Chodzilo mi o CD Blue Rapid.

 

Bujo

 

Odnośnik do komentarza
Udostępnij na innych stronach

Witam, jak na razie mam nie uzbrojony blank, ale już widzę że będzie to strzał w dziesiątkę jeżeli chodzi o trocie. Co prawda mój posiada długości 3,05 ale oglądałem 2,75 i jest jeszcze bardziej potężny. Jednakże mam pewne obawy co do jego wytrzymałości na urazy (z racji dosyć cienkiej ścianki i wysokiego modułu) ale cóż to się okaże w praniu.

pozdr.

Odnośnik do komentarza
Udostępnij na innych stronach

  • 1 rok później...

Witam wielce szanownych
Czy ktoś z Was użytkuje może w celach trociowych kij na blanku ISA1266F? Chętnie przyjmę wszelkie uwagi i opinie praktyczne, względnie sugestie czegoś innego - a nie krótszego, niż 3m - w celach rzeczno-trociowych.
Pzdr,
Fatso

Odnośnik do komentarza
Udostępnij na innych stronach

Witaj !

Przełowiłem tym kijem cały poprzedni trociowy sezon - wg. mnie to będzie bardzo dobry wybór, szczególnie jeżeli lubisz łowić plecionką. Łowiłem nim na Drwęcy, Redze i Parsęcie - na tego typu rzekach daje duże możliwości, ze wzgledu na swoją długość - szczególnie przy dużej wodzie lub nawisach lodowych.
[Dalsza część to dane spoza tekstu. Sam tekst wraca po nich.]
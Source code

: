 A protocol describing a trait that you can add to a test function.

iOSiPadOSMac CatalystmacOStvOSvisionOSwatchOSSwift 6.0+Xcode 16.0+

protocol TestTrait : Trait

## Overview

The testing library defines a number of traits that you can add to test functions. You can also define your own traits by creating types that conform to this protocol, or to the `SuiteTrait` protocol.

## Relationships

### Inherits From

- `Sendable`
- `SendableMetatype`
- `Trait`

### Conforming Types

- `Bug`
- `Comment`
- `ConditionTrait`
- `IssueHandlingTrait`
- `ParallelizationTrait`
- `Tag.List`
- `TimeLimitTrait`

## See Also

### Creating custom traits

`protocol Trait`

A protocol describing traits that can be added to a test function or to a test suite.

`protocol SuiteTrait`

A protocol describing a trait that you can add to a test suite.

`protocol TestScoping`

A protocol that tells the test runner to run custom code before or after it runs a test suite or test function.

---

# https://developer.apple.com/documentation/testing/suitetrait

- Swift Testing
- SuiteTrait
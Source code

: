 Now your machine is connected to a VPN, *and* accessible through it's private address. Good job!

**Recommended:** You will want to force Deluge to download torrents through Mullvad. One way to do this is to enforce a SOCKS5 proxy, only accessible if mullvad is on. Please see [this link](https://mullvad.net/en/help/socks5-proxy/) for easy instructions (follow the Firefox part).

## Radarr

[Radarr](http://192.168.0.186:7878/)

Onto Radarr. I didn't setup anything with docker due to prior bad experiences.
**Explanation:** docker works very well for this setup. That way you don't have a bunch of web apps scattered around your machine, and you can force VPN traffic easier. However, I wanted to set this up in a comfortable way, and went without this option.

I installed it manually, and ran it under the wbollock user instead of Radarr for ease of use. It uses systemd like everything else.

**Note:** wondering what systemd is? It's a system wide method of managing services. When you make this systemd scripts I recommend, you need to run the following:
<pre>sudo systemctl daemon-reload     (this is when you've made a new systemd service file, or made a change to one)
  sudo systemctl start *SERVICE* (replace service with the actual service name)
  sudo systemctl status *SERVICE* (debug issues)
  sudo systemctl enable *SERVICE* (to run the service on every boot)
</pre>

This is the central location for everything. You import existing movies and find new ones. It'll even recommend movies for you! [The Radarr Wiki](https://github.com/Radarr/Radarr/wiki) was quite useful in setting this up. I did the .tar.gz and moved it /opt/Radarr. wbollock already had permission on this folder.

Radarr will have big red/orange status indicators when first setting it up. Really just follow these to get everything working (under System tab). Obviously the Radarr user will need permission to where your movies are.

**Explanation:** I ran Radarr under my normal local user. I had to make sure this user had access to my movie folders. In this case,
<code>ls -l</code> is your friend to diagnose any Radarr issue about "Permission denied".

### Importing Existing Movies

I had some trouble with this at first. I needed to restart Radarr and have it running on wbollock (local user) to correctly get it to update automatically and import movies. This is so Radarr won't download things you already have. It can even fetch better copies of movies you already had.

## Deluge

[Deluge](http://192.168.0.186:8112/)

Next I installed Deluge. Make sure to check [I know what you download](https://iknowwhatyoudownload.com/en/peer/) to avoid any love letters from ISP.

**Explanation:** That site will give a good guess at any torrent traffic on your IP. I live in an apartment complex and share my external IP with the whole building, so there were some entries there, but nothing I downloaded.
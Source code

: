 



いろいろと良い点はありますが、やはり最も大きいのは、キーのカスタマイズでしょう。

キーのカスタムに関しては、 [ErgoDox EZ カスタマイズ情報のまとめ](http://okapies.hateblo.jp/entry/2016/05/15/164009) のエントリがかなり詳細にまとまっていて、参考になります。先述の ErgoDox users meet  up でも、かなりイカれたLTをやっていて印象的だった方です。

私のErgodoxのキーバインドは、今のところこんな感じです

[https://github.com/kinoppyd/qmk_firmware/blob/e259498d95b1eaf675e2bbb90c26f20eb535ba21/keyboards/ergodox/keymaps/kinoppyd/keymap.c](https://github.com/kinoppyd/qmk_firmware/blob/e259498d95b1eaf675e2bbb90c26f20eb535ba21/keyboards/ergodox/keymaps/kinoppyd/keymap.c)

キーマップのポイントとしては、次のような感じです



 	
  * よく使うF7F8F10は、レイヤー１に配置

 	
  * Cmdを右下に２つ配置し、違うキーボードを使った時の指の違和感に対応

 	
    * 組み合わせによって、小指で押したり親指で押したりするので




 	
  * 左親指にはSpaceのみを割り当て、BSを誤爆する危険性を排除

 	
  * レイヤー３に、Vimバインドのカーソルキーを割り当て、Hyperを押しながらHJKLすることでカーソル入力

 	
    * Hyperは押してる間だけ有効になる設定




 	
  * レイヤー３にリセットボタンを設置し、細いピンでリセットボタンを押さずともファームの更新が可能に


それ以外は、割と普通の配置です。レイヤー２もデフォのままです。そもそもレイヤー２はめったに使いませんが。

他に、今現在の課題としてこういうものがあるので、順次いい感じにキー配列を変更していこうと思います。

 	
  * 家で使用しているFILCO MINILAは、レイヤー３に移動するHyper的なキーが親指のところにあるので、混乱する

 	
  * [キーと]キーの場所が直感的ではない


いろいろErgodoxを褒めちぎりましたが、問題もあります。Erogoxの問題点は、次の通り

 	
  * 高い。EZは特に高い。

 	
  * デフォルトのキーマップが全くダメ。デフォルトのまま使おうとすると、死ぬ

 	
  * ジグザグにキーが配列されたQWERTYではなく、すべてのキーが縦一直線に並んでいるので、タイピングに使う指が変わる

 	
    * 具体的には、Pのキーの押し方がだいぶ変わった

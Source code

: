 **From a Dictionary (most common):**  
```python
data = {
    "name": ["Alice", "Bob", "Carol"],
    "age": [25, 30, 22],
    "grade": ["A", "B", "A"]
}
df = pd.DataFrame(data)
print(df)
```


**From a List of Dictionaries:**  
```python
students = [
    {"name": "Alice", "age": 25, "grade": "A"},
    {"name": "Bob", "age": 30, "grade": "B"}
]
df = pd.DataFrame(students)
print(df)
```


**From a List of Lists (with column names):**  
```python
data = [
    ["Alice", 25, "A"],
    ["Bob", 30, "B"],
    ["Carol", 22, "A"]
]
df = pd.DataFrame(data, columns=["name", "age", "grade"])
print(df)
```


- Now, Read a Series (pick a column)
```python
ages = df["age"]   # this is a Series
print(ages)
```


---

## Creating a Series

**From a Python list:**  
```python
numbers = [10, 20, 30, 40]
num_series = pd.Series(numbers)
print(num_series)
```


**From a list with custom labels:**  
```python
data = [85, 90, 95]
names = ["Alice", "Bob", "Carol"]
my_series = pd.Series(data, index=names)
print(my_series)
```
Największym plusem tego kija jest dobre trzymanie ryby - nie zaliczyłem na nim żadnego spadu, dodatkowo pięknie męczy rybę w czasie holu - dzięki głębokiemu, progresywnemu ugięciu. Pomimo tego zachowujesz nad rybą pełną kontrolę - w jego dolniku drzemie potężna moc.....Połowisz nim wszystkimi trociowymi przynętami, poczynając od 7 cm wobków, poprzez obrotówki aż do najcięższych karlinek. Reasumując - jest to porządne, użytkowe wędzisko do ciężkiej trociowej roboty, w jeszcze przyzwoitej cenie. Jedyną wadą tego blanku jest dosyć duża waga - ale coś za coś - jego ścianki to kawał porządnego mięsa bez oszczędzania na graficie - dzięki temu nie drżysz gdy przy wyrzucie lub zacięciu pojedziesz po gałązkach...Mój egzemplarz zbroił Romek Pietrzak - w dwustopkowe Alconity, na szczycie SIC. Ja do niego zakładam Twin Powera w rozmiarze 4000, który dobrze wyważa cały zestaw, niezły też będzie Slammer 360.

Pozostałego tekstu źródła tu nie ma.